_EXERCISE:_
Transcribe the complete listing exactly.

_THE DATA:_
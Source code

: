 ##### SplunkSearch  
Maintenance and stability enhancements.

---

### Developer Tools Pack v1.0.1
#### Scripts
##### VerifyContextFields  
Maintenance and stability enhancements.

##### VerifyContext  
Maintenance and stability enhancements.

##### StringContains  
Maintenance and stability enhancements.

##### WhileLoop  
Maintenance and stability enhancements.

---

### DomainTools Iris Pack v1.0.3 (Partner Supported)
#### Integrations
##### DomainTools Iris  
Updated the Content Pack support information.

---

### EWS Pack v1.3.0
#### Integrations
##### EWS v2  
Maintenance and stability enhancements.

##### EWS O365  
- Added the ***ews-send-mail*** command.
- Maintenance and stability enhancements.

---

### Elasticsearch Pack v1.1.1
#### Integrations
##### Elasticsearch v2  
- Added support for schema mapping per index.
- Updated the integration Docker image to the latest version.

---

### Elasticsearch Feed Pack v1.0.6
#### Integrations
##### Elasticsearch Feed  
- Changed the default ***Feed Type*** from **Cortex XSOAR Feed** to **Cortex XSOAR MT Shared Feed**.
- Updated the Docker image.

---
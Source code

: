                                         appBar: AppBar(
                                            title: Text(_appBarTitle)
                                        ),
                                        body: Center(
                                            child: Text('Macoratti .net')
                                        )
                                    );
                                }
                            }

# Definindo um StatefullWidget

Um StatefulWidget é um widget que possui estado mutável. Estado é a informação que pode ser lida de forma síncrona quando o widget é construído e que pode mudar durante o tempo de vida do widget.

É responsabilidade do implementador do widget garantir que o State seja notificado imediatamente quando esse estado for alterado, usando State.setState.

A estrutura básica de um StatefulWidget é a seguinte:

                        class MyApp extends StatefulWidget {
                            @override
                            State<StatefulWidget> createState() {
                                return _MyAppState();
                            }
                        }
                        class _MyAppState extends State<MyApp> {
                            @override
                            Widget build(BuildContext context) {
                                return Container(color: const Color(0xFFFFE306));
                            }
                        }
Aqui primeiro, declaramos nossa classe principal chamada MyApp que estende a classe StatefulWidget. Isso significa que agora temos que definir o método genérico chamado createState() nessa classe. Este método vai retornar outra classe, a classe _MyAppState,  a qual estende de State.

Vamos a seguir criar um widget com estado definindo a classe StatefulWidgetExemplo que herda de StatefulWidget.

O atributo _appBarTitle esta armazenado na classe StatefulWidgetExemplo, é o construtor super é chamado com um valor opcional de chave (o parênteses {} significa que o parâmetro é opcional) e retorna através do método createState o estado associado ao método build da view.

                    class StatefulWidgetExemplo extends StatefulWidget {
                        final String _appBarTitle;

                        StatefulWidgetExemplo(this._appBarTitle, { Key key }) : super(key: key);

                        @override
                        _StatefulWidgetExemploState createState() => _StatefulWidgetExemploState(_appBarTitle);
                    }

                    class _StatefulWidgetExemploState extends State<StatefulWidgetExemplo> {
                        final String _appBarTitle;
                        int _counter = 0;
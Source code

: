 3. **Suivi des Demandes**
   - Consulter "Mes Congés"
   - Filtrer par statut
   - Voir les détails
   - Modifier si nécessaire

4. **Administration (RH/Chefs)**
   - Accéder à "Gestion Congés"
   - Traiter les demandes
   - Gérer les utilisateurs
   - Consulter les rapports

_YOUR SOLUTION:_
Source code

: ##### SplunkSearch  
Maintenance and stability enhancements.

---

### Developer Tools Pack v1.0.1
#### Scripts
##### VerifyContextFields  
Maintenance and stability enhancements.

##### VerifyContext  
Maintenance and stability enhancements.

##### StringContains  
Maintenance and stability enhancements.

##### WhileLoop  
Maintenance and stability enhancements.

---

### DomainTools Iris Pack v1.0.3 (Partner Supported)
#### Integrations
##### DomainTools Iris  
Updated the Content Pack support information.

---

### EWS Pack v1.3.0
#### Integrations
##### EWS v2  
Maintenance and stability enhancements.

##### EWS O365  
- Added the ***ews-send-mail*** command.
- Maintenance and stability enhancements.

---

### Elasticsearch Pack v1.1.1
#### Integrations
##### Elasticsearch v2  
- Added support for schema mapping per index.
- Updated the integration Docker image to the latest version.

---

### Elasticsearch Feed Pack v1.0.6
#### Integrations
##### Elasticsearch Feed  
- Changed the default ***Feed Type*** from **Cortex XSOAR Feed** to **Cortex XSOAR MT Shared Feed**.
- Updated the Docker image.

---
Source code

:                                         appBar: AppBar(
                                            title: Text(_appBarTitle)
                                        ),
                                        body: Center(
                                            child: Text('Macoratti .net')
                                        )
                                    );
                                }
                            }

# Definindo um StatefullWidget

Um StatefulWidget é um widget que possui estado mutável. Estado é a informação que pode ser lida de forma síncrona quando o widget é construído e que pode mudar durante o tempo de vida do widget.

É responsabilidade do implementador do widget garantir que o State seja notificado imediatamente quando esse estado for alterado, usando State.setState.

A estrutura básica de um StatefulWidget é a seguinte:

                        class MyApp extends StatefulWidget {
                            @override
                            State<StatefulWidget> createState() {
                                return _MyAppState();
                            }
                        }
                        class _MyAppState extends State<MyApp> {
                            @override
                            Widget build(BuildContext context) {
                                return Container(color: const Color(0xFFFFE306));
                            }
                        }
Aqui primeiro, declaramos nossa classe principal chamada MyApp que estende a classe StatefulWidget. Isso significa que agora temos que definir o método genérico chamado createState() nessa classe. Este método vai retornar outra classe, a classe _MyAppState,  a qual estende de State.

Vamos a seguir criar um widget com estado definindo a classe StatefulWidgetExemplo que herda de StatefulWidget.

O atributo _appBarTitle esta armazenado na classe StatefulWidgetExemplo, é o construtor super é chamado com um valor opcional de chave (o parênteses {} significa que o parâmetro é opcional) e retorna através do método createState o estado associado ao método build da view.

                    class StatefulWidgetExemplo extends StatefulWidget {
                        final String _appBarTitle;

                        StatefulWidgetExemplo(this._appBarTitle, { Key key }) : super(key: key);

                        @override
                        _StatefulWidgetExemploState createState() => _StatefulWidgetExemploState(_appBarTitle);
                    }

                    class _StatefulWidgetExemploState extends State<StatefulWidgetExemplo> {
                        final String _appBarTitle;
                        int _counter = 0;
Source code

: 3. **Suivi des Demandes**
   - Consulter "Mes Congés"
   - Filtrer par statut
   - Voir les détails
   - Modifier si nécessaire

4. **Administration (RH/Chefs)**
   - Accéder à "Gestion Congés"
   - Traiter les demandes
   - Gérer les utilisateurs
   - Consulter les rapports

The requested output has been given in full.